Who’s Afraid of Virginia Woolf? Not Michael Cunningham
Classics of literature are often rediscovered by new generations.
Virginia Woolf’s novel Mrs. Dalloway proved so powerful that it inspired another classic story. Winner of the 1999 Pulitzer Prize for Fiction and the PEN/Faulkner Award, Michael Cunningham’s The Hours is both a tribute to Woolf’s modernist masterpiece and a profound meditation on life, death, and the fragile beauty of ordinary moments. One need not have read Mrs. Dalloway to appreciate Cunningham’s literary achievement.
Cunningham took a tremendous creative risk in writing The Hours. Woolf is not only a key presence in the story, but Mrs. Dalloway is the fulcrum upon which the plot rests. At surface level, Woolf’s novel may appear to be polite British patter about a day in the life of an early 20th century aristocrat. The first sentence is justifiably famous: “Mrs. Dalloway said she would buy the flowers herself.” But Woolf was a master of using a delicate veil to obscure the subdued horror of the human condition beneath. One of her great literary hallmarks was her ability to enter into her characters and intuit their thoughts. Cunningham is adept at this as well.
The Hours
By Michael Cunningham
Picador USA
$18
Cunningham had to bring Woolf to life, place her in her surroundings in 1923 Britain, and imbue his entire novel with the rhythms of her language and thought, without allowing her to take over his story and prose style. As a result, The Hours is almost perfect in pitch; the plot and characters are, while Woolfian in substance, clearly of Cunningham’s genesis.
The Hours takes place in three different time periods that converge at tale’s end. First, Woolf struggles to craft a fitting sentence to begin for the story that will become Mrs. Dalloway. Second, emotionally fragile and intelligent housewife and mother Laura Brown is trying to find time to read Mrs. Dalloway in 1949 Los Angeles while carrying a bit too much of the world’s weight on her shoulders. Third, in then-present day New York City, successful editor Clarissa Vaughan is attending to the needs of her closest friend, Richard, a poet ravaged physically and mentally by AIDS.

The fictionalized Woolf is brilliant yet fragile, struggling with her mental illness while working on her novel. Cunningham captures her sharp intellect, moments of creative exhilaration, and the oppressive pull of depression. The storyline is framed by knowledge of her eventual suicide, adding a poignant undercurrent to her scenes while highlighting the tension between artistic genius and personal suffering.

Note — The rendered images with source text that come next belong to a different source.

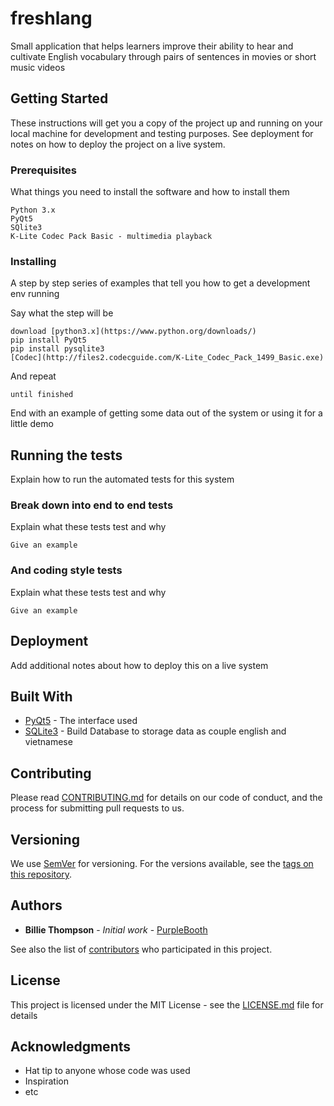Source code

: # freshlang
Small application that helps learners improve their ability to hear and cultivate English vocabulary through pairs of sentences in movies or short music videos

## Getting Started

These instructions will get you a copy of the project up and running on your local machine for development and testing purposes. See deployment for notes on how to deploy the project on a live system.

### Prerequisites

What things you need to install the software and how to install them

```
Python 3.x
PyQt5
SQlite3
K-Lite Codec Pack Basic - multimedia playback
```

### Installing

A step by step series of examples that tell you how to get a development env running

Say what the step will be

```
download [python3.x](https://www.python.org/downloads/)
pip install PyQt5
pip install pysqlite3
[Codec](http://files2.codecguide.com/K-Lite_Codec_Pack_1499_Basic.exe) 
```

And repeat

```
until finished
```

End with an example of getting some data out of the system or using it for a little demo

## Running the tests

Explain how to run the automated tests for this system

### Break down into end to end tests

Explain what these tests test and why

```
Give an example
```

### And coding style tests

Explain what these tests test and why

```
Give an example
```

## Deployment

Add additional notes about how to deploy this on a live system

## Built With

* [PyQt5](https://pypi.org/project/PyQt5/) - The interface used
* [SQLite3](https://docs.python.org/2/library/sqlite3.html) - Build Database to storage data as couple english and vietnamese

## Contributing

Please read [CONTRIBUTING.md](https://gist.github.com/PurpleBooth/b24679402957c63ec426) for details on our code of conduct, and the process for submitting pull requests to us.

## Versioning

We use [SemVer](http://semver.org/) for versioning. For the versions available, see the [tags on this repository](https://github.com/your/project/tags). 

## Authors

* **Billie Thompson** - *Initial work* - [PurpleBooth](https://github.com/PurpleBooth)

See also the list of [contributors](https://github.com/your/project/contributors) who participated in this project.

## License

This project is licensed under the MIT License - see the [LICENSE.md](LICENSE.md) file for details

## Acknowledgments

* Hat tip to anyone whose code was used
* Inspiration
* etc
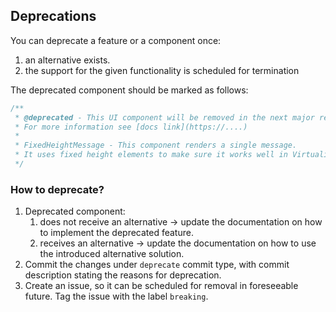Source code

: ## Deprecations

You can deprecate a feature or a component once:

1. an alternative exists.
2. the support for the given functionality is scheduled for termination

The deprecated component should be marked as follows:

```typescript jsx
/**
 * @deprecated - This UI component will be removed in the next major release. This component is deprecated because <XY>.
 * For more information see [docs link](https://....)
 *
 * FixedHeightMessage - This component renders a single message.
 * It uses fixed height elements to make sure it works well in VirtualizedMessageList
 */
```

### How to deprecate?

1. Deprecated component:
   1. does not receive an alternative -> update the documentation on how to implement the deprecated feature.
   2. receives an alternative -> update the documentation on how to use the introduced alternative solution.
2. Commit the changes under `deprecate` commit type, with commit description stating the reasons for deprecation.
3. Create an issue, so it can be scheduled for removal in foreseeable future. Tag the issue with the label `breaking`.
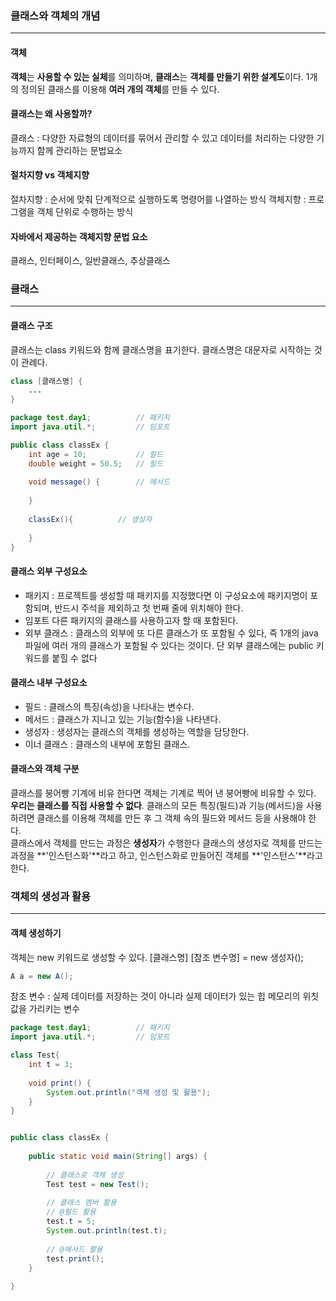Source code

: 
### 클래스와 객체의 개념

---

#### 객체
**객체**는 **사용할 수 있는 실체**를 의미하며, **클래스**는 **객체를 만들기 위한 설계도**이다.
1개의 정의된 클래스를 이용해 **여러 개의 객체**를 만들 수 있다.
>
#### 클래스는 왜 사용할까?
클래스 : 다양한 자료형의 데이터를 묶어서 관리할 수 있고 데이터를 처리하는
다양한 기능까지 함께 관리하는 문법요소
>
#### 절차지향 vs 객체지향
절차지향 : 순서에 맞춰 단계적으로 실행하도록 명령어를 나열하는 방식
객체지향 : 프로그램을 객체 단위로 수행하는 방식
>
#### 자바에서 제공하는 객체지향 문법 요소
클래스, 인터페이스, 일반클래스, 추상클래스

### 클래스

---
#### 클래스 구조
클래스는 class 키워드와 함께 클래스명을 표기한다. 클래스명은 대문자로 시작하는 것이 관례다.

```java
class [클래스명] {
	...
}
```
```java
package test.day1;			// 패키지
import java.util.*;			// 임포트

public class classEx {
	int age = 10;			// 필드
	double weight = 50.5;	// 필드
	
	void message() {		// 메서드
		
	}
	
	classEx(){			// 생성자
		
	}
}
```
>
#### 클래스 외부 구성요소
- 패키지 :
  프로젝트를 생성할 때 패키지를 지정했다면 이 구성요소에 패키지명이 포함되며,
  반드시 주석을 제외하고 첫 번째 줄에 위치해야 한다.
  <br>
- 임포트
  다른 패키지의 클래스를 사용하고자 할 때 포함된다.
  <br>
- 외부 클래스 :
  클래스의 외부에 또 다른 클래스가 또 포함될 수 있다, 즉 1개의 java파일에
  여러 개의 클래스가 포함될 수 있다는 것이다. 단 외부 클래스에는 public 키워드를 붙힐 	수 없다

>
#### 클래스 내부 구성요소
>
- 필드 : 클래스의 특징(속성)을 나타내는 변수다.
  <br>
- 메서드 : 클래스가 지니고 있는 기능(함수)을 나타낸다.
  <br>
- 생성자 : 생성자는 클래스의 객체를 생성하는 역할을 담당한다.
  <br>
- 이너 클래스 : 클래스의 내부에 포함된 클래스.

>
#### 클래스와 객체 구분
클래스를 붕어빵 기계에 비유 한다면 객체는 기계로 찍어 낸 붕어빵에 비유할 수 있다.
**우리는 클래스를 직접 사용할 수 없다**. 클래스의 모든 특징(필드)과 기능(메서드)을
사용하려면 클래스를 이용해 객체를 만든 후 그 객체 속의 필드와 메서드 등을 사용해야 한다.
<br>
클래스에서 객체를 만드는 과정은 **생성자**가 수행한다
클래스의 생성자로 객체를 만드는 과정을 **'인스턴스화'**라고 하고, 인스턴스화로 만들어진 객체를 **'인스턴스'**라고 한다.

### 객체의 생성과 활용

---
#### 객체 생성하기
객체는 new 키워드로 생성할 수 있다.
[클래스명] [참조 변수명] = new 생성자();

```java
A a = new A();
```
참조 변수 :
실제 데이터를 저장하는 것이 아니라 실제 데이터가 있는 힙 메모리의 위칫값을
가리키는 변수

```java
package test.day1;			// 패키지
import java.util.*;			// 임포트

class Test{
	int t = 3;
	
	void print() {
		System.out.println("객체 생성 및 활용");
	}
}


public class classEx {
	
	public static void main(String[] args) {
		
		// 클래스로 객체 생성
		Test test = new Test();
		
		// 클래스 멤버 활용
		// @필드 활용 
		test.t = 5;
		System.out.println(test.t);
		
		// @메서드 활용
		test.print();
	}
	
}




```























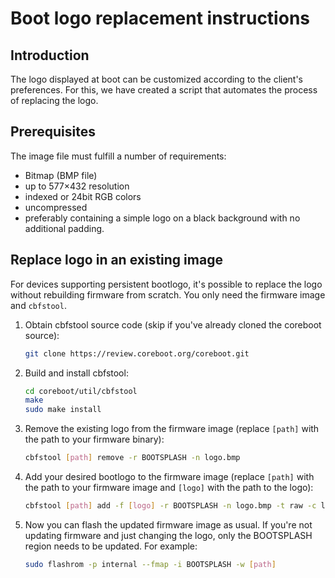 # Boot logo replacement instructions

## Introduction

The logo displayed at boot can be customized according to the client's
preferences. For this, we have created a script that automates the process of
replacing the logo.

## Prerequisites

The image file must fulfill a number of requirements:

- Bitmap (BMP file)
- up to 577×432 resolution
- indexed or 24bit RGB colors
- uncompressed
- preferably containing a simple logo on a black background with no additional padding.

## Replace logo in an existing image

For devices supporting persistent bootlogo, it's possible to replace the logo
without rebuilding firmware from scratch. You only need the firmware image
and `cbfstool`.

1. Obtain cbfstool source code (skip if you've already cloned the coreboot
   source):

    ```bash
    git clone https://review.coreboot.org/coreboot.git
    ```

1. Build and install cbfstool:

    ```bash
    cd coreboot/util/cbfstool
    make
    sudo make install
    ```

1. Remove the existing logo from the firmware image (replace `[path]` with the
   path to your firmware binary):

    ```bash
    cbfstool [path] remove -r BOOTSPLASH -n logo.bmp
    ```

1. Add your desired bootlogo to the firmware image (replace `[path]` with the
   path to your firmware image and `[logo]` with the path to the logo):

    ```bash
    cbfstool [path] add -f [logo] -r BOOTSPLASH -n logo.bmp -t raw -c lzma
    ```

1. Now you can flash the updated firmware image as usual. If you're not
   updating firmware and just changing the logo, only the BOOTSPLASH region
   needs to be updated. For example:

    ```bash
    sudo flashrom -p internal --fmap -i BOOTSPLASH -w [path]
    ```

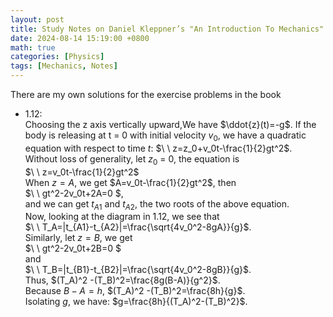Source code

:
 ```yaml
---
layout: post
title: Study Notes on Daniel Kleppner’s "An Introduction To Mechanics"
date: 2024-08-14 15:19:00 +0800
math: true
categories: [Physics]
tags: [Mechanics, Notes]
---
```


There are my own solutions for the exercise problems in the book

* 1.12:  
Choosing the z axis vertically upward,We have $\ddot{z}(t)=-g$. If the body is releasing at t = 0 with initial velocity $v_0$, we have a quadratic equation with respect to time $t$: $\ \ z=z_0+v_0t-\frac{1}{2}gt^2$.  
Without loss of generality, let $z_0$ = 0, the equation is  
$\ \ z=v_0t-\frac{1}{2}gt^2$  
When $z=A$, we get $A=v_0t-\frac{1}{2}gt^2$, then  
$\ \ gt^2-2v_0t+2A=0 $,  
and we can get $t_{A1}$ and $t_{A2}$, the two roots of the above equation.  
Now, looking at the diagram in 1.12, we see that  
$\ \ T_A=|t_{A1}-t_{A2}|=\frac{\sqrt{4v_0^2-8gA}}{g}$.    
Similarly, let $z=B$, we get  
$\ \ gt^2-2v_0t+2B=0 $  
and  
$\ \ T_B=|t_{B1}-t_{B2}|=\frac{\sqrt{4v_0^2-8gB}}{g}$.   
Thus, $(T_A)^2 -(T_B)^2=\frac{8g(B-A)}{g^2}$.  
Because $B-A=h$, $(T_A)^2 -(T_B)^2=\frac{8h}{g}$.  
Isolating $g$, we have: $g=\frac{8h}{(T_A)^2-(T_B)^2}$.
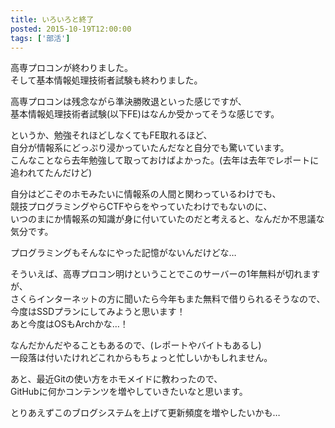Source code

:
 ```yaml
---
title: いろいろと終了
posted: 2015-10-19T12:00:00
tags: ['部活']
---
```


高専プロコンが終わりました。  
そして基本情報処理技術者試験も終わりました。  
  
高専プロコンは残念ながら準決勝敗退といった感じですが、  
基本情報処理技術者試験(以下FE)はなんか受かってそうな感じです。  
  
というか、勉強それほどしなくてもFE取れるほど、  
自分が情報系にどっぷり浸かっていたんだなと自分でも驚いています。  
こんなことなら去年勉強して取っておけばよかった。(去年は去年でレポートに追われてたんだけど)  
  
自分はどこぞのホモみたいに情報系の人間と関わっているわけでも、  
競技プログラミングやらCTFやらをやっていたわけでもないのに、  
いつのまにか情報系の知識が身に付いていたのだと考えると、なんだか不思議な気分です。  
  
プログラミングもそんなにやった記憶がないんだけどな…  
  
そういえば、高専プロコン明けということでこのサーバーの1年無料が切れますが、  
さくらインターネットの方に聞いたら今年もまた無料で借りられるそうなので、  
今度はSSDプランにしてみようと思います！  
あと今度はOSもArchかな…！  
  
なんだかんだやることもあるので、(レポートやバイトもあるし)  
一段落は付いたけれどこれからもちょっと忙しいかもしれません。  
  
あと、最近Gitの使い方をホモメイドに教わったので、  
GitHubに何かコンテンツを増やしていきたいなと思います。  
  
とりあえずこのブログシステムを上げて更新頻度を増やしたいかも…  
  

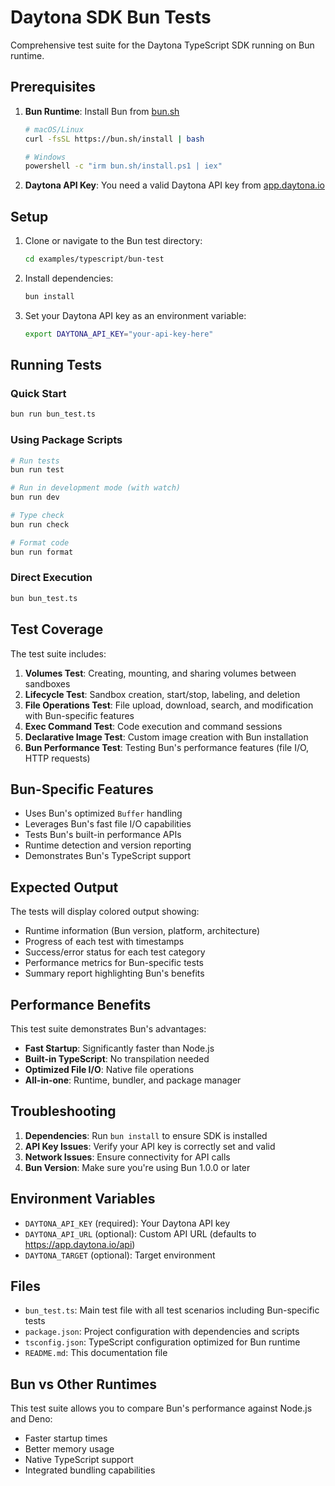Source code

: # Daytona SDK Bun Tests

Comprehensive test suite for the Daytona TypeScript SDK running on Bun runtime.

## Prerequisites

1. **Bun Runtime**: Install Bun from [bun.sh](https://bun.sh/)

   ```bash
   # macOS/Linux
   curl -fsSL https://bun.sh/install | bash

   # Windows
   powershell -c "irm bun.sh/install.ps1 | iex"
   ```

2. **Daytona API Key**: You need a valid Daytona API key from [app.daytona.io](https://app.daytona.io)

## Setup

1. Clone or navigate to the Bun test directory:

   ```bash
   cd examples/typescript/bun-test
   ```

2. Install dependencies:

   ```bash
   bun install
   ```

3. Set your Daytona API key as an environment variable:
   ```bash
   export DAYTONA_API_KEY="your-api-key-here"
   ```

## Running Tests

### Quick Start

```bash
bun run bun_test.ts
```

### Using Package Scripts

```bash
# Run tests
bun run test

# Run in development mode (with watch)
bun run dev

# Type check
bun run check

# Format code
bun run format
```

### Direct Execution

```bash
bun bun_test.ts
```

## Test Coverage

The test suite includes:

1. **Volumes Test**: Creating, mounting, and sharing volumes between sandboxes
2. **Lifecycle Test**: Sandbox creation, start/stop, labeling, and deletion
3. **File Operations Test**: File upload, download, search, and modification with Bun-specific features
4. **Exec Command Test**: Code execution and command sessions
5. **Declarative Image Test**: Custom image creation with Bun installation
6. **Bun Performance Test**: Testing Bun's performance features (file I/O, HTTP requests)

## Bun-Specific Features

- Uses Bun's optimized `Buffer` handling
- Leverages Bun's fast file I/O capabilities
- Tests Bun's built-in performance APIs
- Runtime detection and version reporting
- Demonstrates Bun's TypeScript support

## Expected Output

The tests will display colored output showing:

- Runtime information (Bun version, platform, architecture)
- Progress of each test with timestamps
- Success/error status for each test category
- Performance metrics for Bun-specific tests
- Summary report highlighting Bun's benefits

## Performance Benefits

This test suite demonstrates Bun's advantages:

- **Fast Startup**: Significantly faster than Node.js
- **Built-in TypeScript**: No transpilation needed
- **Optimized File I/O**: Native file operations
- **All-in-one**: Runtime, bundler, and package manager

## Troubleshooting

1. **Dependencies**: Run `bun install` to ensure SDK is installed
2. **API Key Issues**: Verify your API key is correctly set and valid
3. **Network Issues**: Ensure connectivity for API calls
4. **Bun Version**: Make sure you're using Bun 1.0.0 or later

## Environment Variables

- `DAYTONA_API_KEY` (required): Your Daytona API key
- `DAYTONA_API_URL` (optional): Custom API URL (defaults to https://app.daytona.io/api)
- `DAYTONA_TARGET` (optional): Target environment

## Files

- `bun_test.ts`: Main test file with all test scenarios including Bun-specific tests
- `package.json`: Project configuration with dependencies and scripts
- `tsconfig.json`: TypeScript configuration optimized for Bun runtime
- `README.md`: This documentation file

## Bun vs Other Runtimes

This test suite allows you to compare Bun's performance against Node.js and Deno:

- Faster startup times
- Better memory usage
- Native TypeScript support
- Integrated bundling capabilities

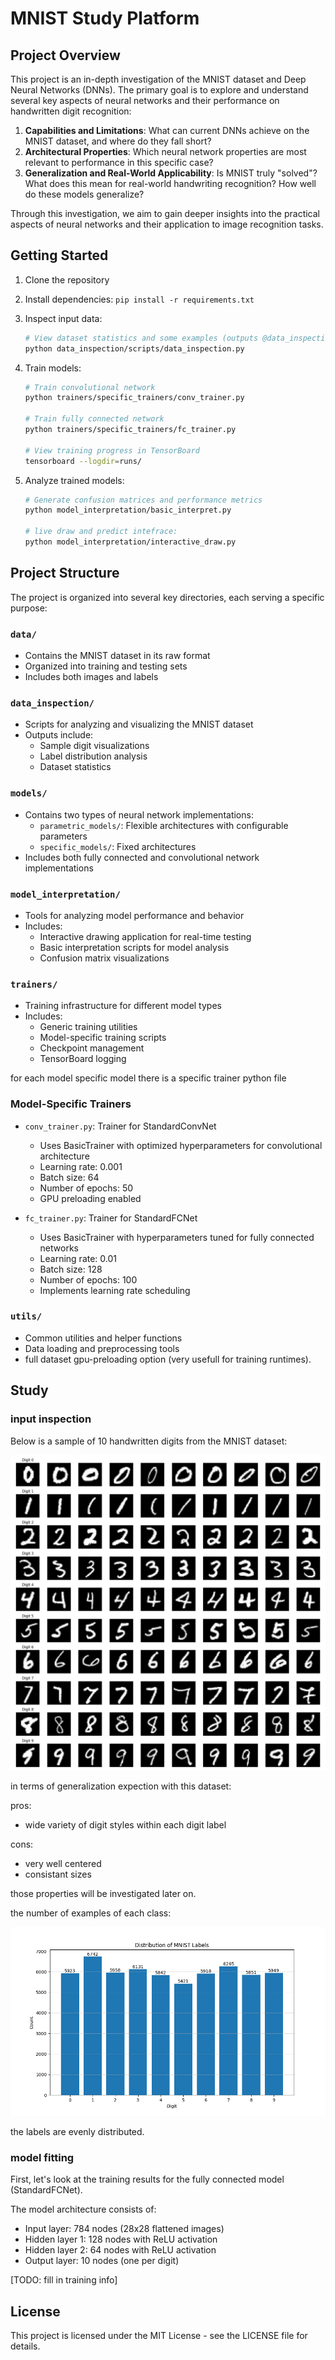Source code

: # MNIST Study Platform

## Project Overview

This project is an in-depth investigation of the MNIST dataset and Deep Neural Networks (DNNs). The primary goal is to explore and understand several key aspects of neural networks and their performance on handwritten digit recognition:

1. **Capabilities and Limitations**: What can current DNNs achieve on the MNIST dataset, and where do they fall short?
2. **Architectural Properties**: Which neural network properties are most relevant to performance in this specific case?
3. **Generalization and Real-World Applicability**: Is MNIST truly "solved"? What does this mean for real-world handwriting recognition? How well do these models generalize?

Through this investigation, we aim to gain deeper insights into the practical aspects of neural networks and their application to image recognition tasks.

## Getting Started

1. Clone the repository
2. Install dependencies: `pip install -r requirements.txt`

3. Inspect input data:
   ```bash
   # View dataset statistics and some examples (outputs @data_inspection/output)
   python data_inspection/scripts/data_inspection.py
   ```
   

4. Train models:
   ```bash
   # Train convolutional network
   python trainers/specific_trainers/conv_trainer.py
   
   # Train fully connected network 
   python trainers/specific_trainers/fc_trainer.py
   
   # View training progress in TensorBoard
   tensorboard --logdir=runs/
   ```

5. Analyze trained models:
   ```bash
   # Generate confusion matrices and performance metrics
   python model_interpretation/basic_interpret.py
   
   # live draw and predict intefrace:
   python model_interpretation/interactive_draw.py
   ```

## Project Structure

The project is organized into several key directories, each serving a specific purpose:

### `data/`
- Contains the MNIST dataset in its raw format
- Organized into training and testing sets
- Includes both images and labels

### `data_inspection/`
- Scripts for analyzing and visualizing the MNIST dataset
- Outputs include:
  - Sample digit visualizations
  - Label distribution analysis
  - Dataset statistics

### `models/`
- Contains two types of neural network implementations:
  - `parametric_models/`: Flexible architectures with configurable parameters
  - `specific_models/`: Fixed architectures
- Includes both fully connected and convolutional network implementations

### `model_interpretation/`
- Tools for analyzing model performance and behavior
- Includes:
  - Interactive drawing application for real-time testing
  - Basic interpretation scripts for model analysis
  - Confusion matrix visualizations

### `trainers/`
- Training infrastructure for different model types
- Includes:
  - Generic training utilities
  - Model-specific training scripts
  - Checkpoint management
  - TensorBoard logging

for each model specific model there is a specific trainer python file
### Model-Specific Trainers

- `conv_trainer.py`: Trainer for StandardConvNet
  - Uses BasicTrainer with optimized hyperparameters for convolutional architecture
  - Learning rate: 0.001
  - Batch size: 64
  - Number of epochs: 50
  - GPU preloading enabled

- `fc_trainer.py`: Trainer for StandardFCNet
  - Uses BasicTrainer with hyperparameters tuned for fully connected networks
  - Learning rate: 0.01
  - Batch size: 128
  - Number of epochs: 100
  - Implements learning rate scheduling



### `utils/`
- Common utilities and helper functions
- Data loading and preprocessing tools
- full dataset gpu-preloading option (very usefull for training runtimes).

## Study
### input inspection

Below is a sample of 10 handwritten digits from the MNIST dataset:

![10 MNIST Examples](data_inspection/output/mnist_digits_grid_10ex.png)

in terms of generalization expection with this dataset:  

pros:
- wide variety of digit styles within each digit label  

cons:
- very well centered 
- consistant sizes  

those properties will be investigated later on.  
  

the number of examples of each class:

![mnist training data label distribution](data_inspection/output/mnist_label_distribution.png)

the labels are evenly distributed. 

### model fitting
First, let's look at the training results for the fully connected model (StandardFCNet).

The model architecture consists of:
- Input layer: 784 nodes (28x28 flattened images)
- Hidden layer 1: 128 nodes with ReLU activation
- Hidden layer 2: 64 nodes with ReLU activation 
- Output layer: 10 nodes (one per digit)

[TODO: fill in training info]



## License

This project is licensed under the MIT License - see the LICENSE file for details. 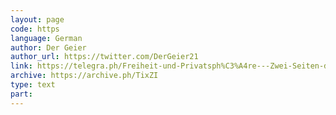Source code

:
 ```yaml
---
layout: page
code: https
language: German
author: Der Geier
author_url: https://twitter.com/DerGeier21
link: https://telegra.ph/Freiheit-und-Privatsph%C3%A4re---Zwei-Seiten-der-gleichen-M%C3%BCnze-06-20
archive: https://archive.ph/TixZI
type: text
part: 
---
```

Laura is pregnant with her second child and raising her young son, Richie. Outwardly, she fulfills the role of the devoted wife to her husband, but internally she feels stifled, disconnected, and unfulfilled. Her inner turmoil is revealed in small but telling moments: trying to bake the perfect birthday cake with Richie, a fleeting but intimate connection with a neighbor, and retreating into reading Woolf’s novel. Ultimately, she makes a radical choice, particularly in that era. Laura’s story is an exploration of the cost of self-preservation and quiet rebellion against societal norms.
Clarissa Vaughan is a modern echo of Woolf’s Clarissa Dalloway, a warm, intelligent, and socially graceful woman in her early 50s. Known for her generosity and love of hosting gatherings, she is preparing a party for Richard, a former lover who remains a dear friend. Beneath her composed, vibrant exterior, Clarissa wrestles with undercurrents of regret, nostalgia, and questions about the choices she’s made over time.

Time, constant but elusive, able to confuse and transport, was a central theme in many of Woolf’s novels. Cunningham plays off all of this through successive chapters that carry us both forward and backward in time without any loss of immediacy. As the ailing Richard comments to Clarissa, “I seem to keep thinking things have already happened….I seem to have fallen out of time.”
Mrs. Dalloway
By Virginia Woolf
Mariner Books Classics
$10.99
The character of Richard is, I suggest, a modern-day Septimus Smith from Mrs. Dalloway, afflicted in his own way. Septimus Smith in the Woolf novel tragically represents the result of an incurable and consuming despair. This contagion affects his every thought, and unlike Mrs. Dalloway, he cannot resist: “But ‘Lovely!’ he used to cry, and the tears would run down his cheeks….And he would lie listening until suddenly he would cry that he was falling down, down into the flames!”
A Woolf novel unfolds into itself, successively deeper, a labyrinth of ideas leading us to question, often uneasily, comfortable assumptions. Cunningham deftly layers his story on the foundation that Virginia Woolf has laid, updating the characters and surroundings, but in the end still leaving us to puzzle over the same universal, probably insoluble, questions on societal roles versus personal identity, the thin line between sanity and insanity, and the significance of small acts of kindness.